Waspada! Penawaran Investasi Ilegal Semakin Marak, Terutama Forex dan Money Game



Bandung, Beritainspiratif.com - Meskipun telah banyak yang diproses hukum, namun penawaran investasi ilegal dari tahun ke tahun masih marak.

Hal itu dikarenakan masih banyak masyarakat yang mudah tergiur dengan imbal hasil dan iming-iming bunga tinggi.

Apalagi kemajuan teknologi informasi mempermudah penawaran dan model penawarannya semakin beragam, dari sebelumnya melalui website aplikasi sekarang sudah masuk ke SMS serta medsos seperti instagram dan facebook.

Menurut Ketua Satgas Waspada Investasi Tongam Lumban Tobing, kerugian masyarakat akibat investasi ilegal atau investasi bodong cukup besar.

Pada tahun 2017 terdapat 80 investasi ilegal, bertambah menjadi 206 investasi ilegal di tahun 2018 dan tahun 2019 meningkat sangat tinggi mencapai 404 investasi ilegal, dengan total kerugian senilai Rp92 triliun.

"Dalam tiga tahun terakhir, total nilai kerugian akibat investasi ilegal mencapai Rp92 triliun.

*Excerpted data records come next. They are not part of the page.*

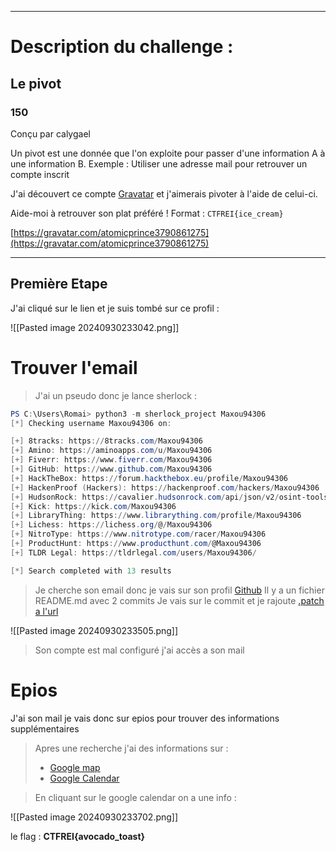 
---

# Description du challenge : 
## Le pivot

### 150

Conçu par calygael

Un pivot est une donnée que l'on exploite pour passer d'une information A à une information B. Exemple : Utiliser une adresse mail pour retrouver un compte inscrit

J'ai découvert ce compte [Gravatar](https://gravatar.com/atomicprince3790861275) et j'aimerais pivoter à l'aide de celui-ci.

Aide-moi à retrouver son plat préféré ! Format : `CTFREI{ice_cream}`

[https://gravatar.com/atomicprince3790861275](https://gravatar.com/atomicprince3790861275)

---

## Première Etape 

J'ai cliqué sur le lien et je suis tombé sur ce profil : 

![[Pasted image 20240930233042.png]]

# Trouver l'email 

> J'ai un pseudo donc je lance sherlock :

```powershell
PS C:\Users\Romai> python3 -m sherlock_project Maxou94306
[*] Checking username Maxou94306 on:

[+] 8tracks: https://8tracks.com/Maxou94306
[+] Amino: https://aminoapps.com/u/Maxou94306
[+] Fiverr: https://www.fiverr.com/Maxou94306
[+] GitHub: https://www.github.com/Maxou94306
[+] HackTheBox: https://forum.hackthebox.eu/profile/Maxou94306
[+] HackenProof (Hackers): https://hackenproof.com/hackers/Maxou94306
[+] HudsonRock: https://cavalier.hudsonrock.com/api/json/v2/osint-tools/search-by-username?username=Maxou94306
[+] Kick: https://kick.com/Maxou94306
[+] LibraryThing: https://www.librarything.com/profile/Maxou94306
[+] Lichess: https://lichess.org/@/Maxou94306
[+] NitroType: https://www.nitrotype.com/racer/Maxou94306
[+] ProductHunt: https://www.producthunt.com/@Maxou94306
[+] TLDR Legal: https://tldrlegal.com/users/Maxou94306/

[*] Search completed with 13 results
```

> Je cherche son email donc je vais sur son profil [Github](https://github.com/Maxou94/Maxou94306/ )
> Il y a un fichier README.md avec 2 commits
> Je vais sur le commit et je rajoute  [.patch a l'url](https://github.com/Maxou94/Maxou94306/commit/b3d85d3f41a379e94ad3af480e68187e9eac2c39.patch) 

![[Pasted image 20240930233505.png]]
> Son compte est mal configuré j'ai accès a son mail 

# Epios 

J'ai son mail je vais donc sur epios pour trouver des informations supplémentaires 

> Apres une recherche j'ai des informations sur : 
> - [Google map](https://www.google.com/maps/contrib/115416143820529650554)
> - [Google Calendar](https://calendar.google.com/calendar/u/0/embed?src=maxou94306@gmail.com)

> En cliquant sur le google calendar on a une info : 

![[Pasted image 20240930233702.png]]

le flag : **CTFREI{avocado_toast}**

Nilainya diperkirakan lebih dari itu, karena banyak yang malu melaporkan kasus penipuan tersebut ke pihak berwajib," kata Tongam disela Sosialisasi Satgas Waspada Investasi di Bandung, Rabu (11/3/2020).

Tongam mengungkapkan, investasi ilegal yang marak saat ini adalah penawaran perdagangan forex dan money game.

Mereka memberikan penawaran forex dengan iming-iming bunga 1 persen per hari atau 14 persen per minggu.

"Jadi kita diminta investasi, mereka melakukan perdagangan dan kita dikasih bunga yang sangat besar dan tanpa resiko. Nah itu yang saat ini marak," ucapnya.

Sedangkan pada money game, lanjut Tongam mereka memberi keuntungan tapi kegiatannya tidak ada.

"Kita investasi uang, kemudian mereka memberikan bunga 10 persen perbulan, tanpa ada kegiatannya," ujar dia.

Menurut Tongam, untuk melindungi masyarakat dari jebakan investasi ilegal, perlu upaya peningkatan literasi mengenai produk jasa keuangan.

"Hal ini menjadi perhatian kita, karena penawaran ini (investasi ilegal), semakin marak dan menjanjikan keuntungan yang sangat besar tanpa resiko padahal penipuan," imbuhnya.

Terkait literasi keuangan, Kepala Bagian Edukasi dan Perlindungan Konsumen Kantor OJK Regional Jawa Barat, Riwin Mihardi mengungkapkan masih rendah.

Di Jawa Barat tingkat literasi keuangan baru mencapai 37 persen, sedangkan inklusi keuangan sangat tinggi 88 persen.

"Angka inklusi keuangan atau tingkat kepemilikan rekening yang sangat tinggi itu, tidak didukung oleh pengetahuan yang cukup di kalangan masyarakat tentang produk jasa keuangan," ujarnya.

Ia menambahkan, tingkat literasi keuangan paling tinggi masih perbankan, sedang pasar modal belum banyak dikenal.

"Inklusi keuangan pasar modal masih stagnan, sehingga masyarakat berinvestasi di sektor informal yang bisa jadi ilegal," pungkasnya.